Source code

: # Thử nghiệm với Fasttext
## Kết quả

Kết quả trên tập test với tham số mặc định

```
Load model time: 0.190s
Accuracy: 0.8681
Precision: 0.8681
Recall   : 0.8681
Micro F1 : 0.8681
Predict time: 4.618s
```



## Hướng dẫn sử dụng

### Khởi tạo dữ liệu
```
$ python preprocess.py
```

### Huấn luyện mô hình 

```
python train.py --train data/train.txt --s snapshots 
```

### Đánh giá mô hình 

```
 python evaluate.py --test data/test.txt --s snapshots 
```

#### Task brief
Pick out, from the lines above, every one that contains the string "test".

#### Completed exercise
Kết quả trên tập test với tham số mặc định
 python evaluate.py --test data/test.txt --s snapshots 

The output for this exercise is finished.